Argentina will be the focus of the world this weekend as the G20 meets in Buenos Aires. For Americans, the stakes couldn't be any greater as President Trump and Chinese President Xi Jinping will most likely have a discussion to resolve the current trade war. Tariffs are a spectre looming over the economy and markets over the last two months, causing the Dow Jones Industrial Average and S&P 500 to lose roughly 6% since early October.

I think US markets in 2019 will probably focus on 3 things: 

  1. Tariffs = We've already seen the impacts of the trade war.  GM has announced layoffs, & Ford's recent earnings report showed that their profits were negatively affected by $1 billion.  We're facing a stronger dollar, which theoretically makes imports cheaper & exports more expensive.  While fair trade is the stated end goal, the short term impact on stocks is clearly negative due to a lack of clarity for cost control, especially for companies with significant international exposure.
  2. Tax reform = The 2018 midterm elections resulted in a split Congress, as many thought it would.  The Tax Cuts and Jobs Act of 2017 (TCJA), along with spending bills, was projected to expand the deficit by the Congressional Budget Office.  The budget deficit was roughly $782 billion in FY 2018.  The TCJA was sponsored by the GOP, and was unpopular with Democrats.  Now that the Democrats have control of the House (& would chair the House Ways & Means Committee, where tax bills start), I wouldn't be surprised to see tax reform come up again, although I also wouldn't be surprised if it were to be put on hold for political & economic reasons.  Economic growth concerns could make this a sensitive issue for 2019, especially since by mid to late 2019 we'll start to hear from potential candidates for the 2020 Presidential election, and increasing taxes going into an election may not be the most popular move.
  3. Brexit = Yes, Brexit. I'm reminded of the infamous line from The Godfather Part 3.
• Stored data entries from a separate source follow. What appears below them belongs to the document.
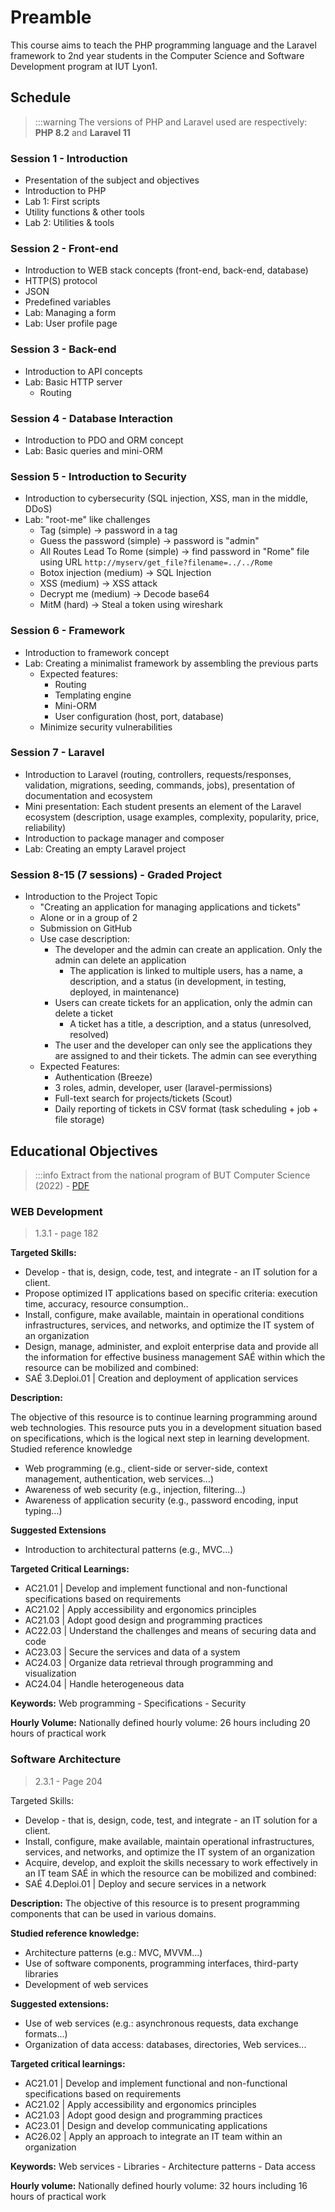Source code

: # Preamble

This course aims to teach the PHP programming language and the Laravel framework to 2nd year students in the Computer Science and Software Development program at IUT Lyon1.

## Schedule

> :::warning
> The versions of PHP and Laravel used are respectively: **PHP 8.2** and **Laravel 11**

### Session 1 - Introduction

- Presentation of the subject and objectives
- Introduction to PHP
- Lab 1: First scripts
- Utility functions & other tools
- Lab 2: Utilities & tools

### Session 2 - Front-end

- Introduction to WEB stack concepts (front-end, back-end, database)
- HTTP(S) protocol
- JSON
- Predefined variables
- Lab: Managing a form
- Lab: User profile page

### Session 3 - Back-end

- Introduction to API concepts
- Lab: Basic HTTP server
  - Routing

### Session 4 - Database Interaction

- Introduction to PDO and ORM concept
- Lab: Basic queries and mini-ORM

### Session 5 - Introduction to Security

- Introduction to cybersecurity (SQL injection, XSS, man in the middle, DDoS)
- Lab: "root-me" like challenges
  - Tag (simple) -> password in a tag
  - Guess the password (simple) -> password is "admin"
  - All Routes Lead To Rome (simple) -> find password in "Rome" file using URL `http://myserv/get_file?filename=../../Rome`
  - Botox injection (medium) -> SQL Injection
  - XSS (medium) -> XSS attack
  - Decrypt me (medium) -> Decode base64
  - MitM (hard) -> Steal a token using wireshark

### Session 6 - Framework

- Introduction to framework concept
- Lab: Creating a minimalist framework by assembling the previous parts
  - Expected features:
    - Routing
    - Templating engine
    - Mini-ORM
    - User configuration (host, port, database)
  - Minimize security vulnerabilities

### Session 7 - Laravel

- Introduction to Laravel (routing, controllers, requests/responses, validation, migrations, seeding, commands, jobs), presentation of documentation and ecosystem
- Mini presentation: Each student presents an element of the Laravel ecosystem (description, usage examples, complexity, popularity, price, reliability)
- Introduction to package manager and composer
- Lab: Creating an empty Laravel project

### Session 8-15 (7 sessions) - Graded Project

- Introduction to the Project Topic
  - "Creating an application for managing applications and tickets"
  - Alone or in a group of 2
  - Submission on GitHub
  - Use case description:
    - The developer and the admin can create an application. Only the admin can delete an application
      - The application is linked to multiple users, has a name, a description, and a status (in development, in testing, deployed, in maintenance)
    - Users can create tickets for an application, only the admin can delete a ticket
      - A ticket has a title, a description, and a status (unresolved, resolved)
    - The user and the developer can only see the applications they are assigned to and their tickets. The admin can see everything
  - Expected Features:
    - Authentication (Breeze)
    - 3 roles, admin, developer, user (laravel-permissions)
    - Full-text search for projects/tickets (Scout)
    - Daily reporting of tickets in CSV format (task scheduling + job + file storage)

## Educational Objectives

> :::info
> Extract from the national program of BUT Computer Science (2022) - [PDF](https://www.enseignementsup-recherche.gouv.fr/sites/default/files/annexe-2-licence-professionnelle-bachelor-universitaire-de-technologie-informatique-29016.pdf)

### WEB Development

> 1.3.1 - page 182

**Targeted Skills:**

- Develop - that is, design, code, test, and integrate - an IT solution for a client.
- Propose optimized IT applications based on specific criteria: execution time, accuracy, resource consumption..
- Install, configure, make available, maintain in operational conditions infrastructures, services, and networks, and optimize the IT system of an organization
- Design, manage, administer, and exploit enterprise data and provide all the information for effective business management SAÉ within which the resource can be mobilized and combined:
- SAÉ 3.Deploi.01 | Creation and deployment of application services

**Description:**

The objective of this resource is to continue learning programming around web technologies. This resource puts you in a development situation based on specifications, which is the logical next step in learning development.
Studied reference knowledge
- Web programming (e.g., client-side or server-side, context management, authentication, web services...)
- Awareness of web security (e.g., injection, filtering...)
- Awareness of application security (e.g., password encoding, input typing...)

**Suggested Extensions**
- Introduction to architectural patterns (e.g., MVC...)

**Targeted Critical Learnings:**
- AC21.01 | Develop and implement functional and non-functional specifications based on requirements
- AC21.02 | Apply accessibility and ergonomics principles
- AC21.03 | Adopt good design and programming practices
- AC22.03 | Understand the challenges and means of securing data and code
- AC23.03 | Secure the services and data of a system
- AC24.03 | Organize data retrieval through programming and visualization
- AC24.04 | Handle heterogeneous data

**Keywords:** Web programming - Specifications - Security

**Hourly Volume:** Nationally defined hourly volume: 26 hours including 20 hours of practical work

### Software Architecture

> 2.3.1 - Page 204

Targeted Skills:
- Develop - that is, design, code, test, and integrate - an IT solution for a client.
- Install, configure, make available, maintain operational infrastructures, services, and networks, and optimize the IT system of an organization
- Acquire, develop, and exploit the skills necessary to work effectively in an IT team SAÉ in which the resource can be mobilized and combined:
- SAÉ 4.Deploi.01 | Deploy and secure services in a network

**Description:**
The objective of this resource is to present programming components that can be used in various domains.

**Studied reference knowledge:**
- Architecture patterns (e.g.: MVC, MVVM...)
- Use of software components, programming interfaces, third-party libraries
- Development of web services

**Suggested extensions:**
- Use of web services (e.g.: asynchronous requests, data exchange formats...)
- Organization of data access: databases, directories, Web services...

**Targeted critical learnings:**
- AC21.01 | Develop and implement functional and non-functional specifications based on requirements
- AC21.02 | Apply accessibility and ergonomics principles
- AC21.03 | Adopt good design and programming practices
- AC23.01 | Design and develop communicating applications
- AC26.02 | Apply an approach to integrate an IT team within an organization

**Keywords:** Web services - Libraries - Architecture patterns - Data access

**Hourly volume:** Nationally defined hourly volume: 32 hours including 16 hours of practical work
Click here for an explanation of what Brexit is all about, and where things stand.  In short, how the UK exits the EU will have a significant effect on international markets, which has already declined approximately 12% YTD (vs DJIA and S&P still being about +2% YTD).  The performance gap between international developed markets and US markets has been widening since May, but has accelerated in recent months.  Brexit & tariffs have helped strengthen the dollar and create the previously described results for imports & exports.

Some of you may be saying what about the Russia Investigation?  In my opinion, it could be a factor but will probably just be noise.  The only way I think it would be anything more is if both President Trump & Vice President Pence were not only impeached, but also removed from office, making Nancy Pelosi the President (as likely Speaker of the House) and giving the Democratic party control of Washington. Again, all of this is highly unlikely, which is why I don't think that Russia will be a major factor for investors in 2019.

Resolving the three issues above would help investors re-focus on the fundamentals supporting the economy, which are still doing well, and can continue to with prudent, thoughtful support.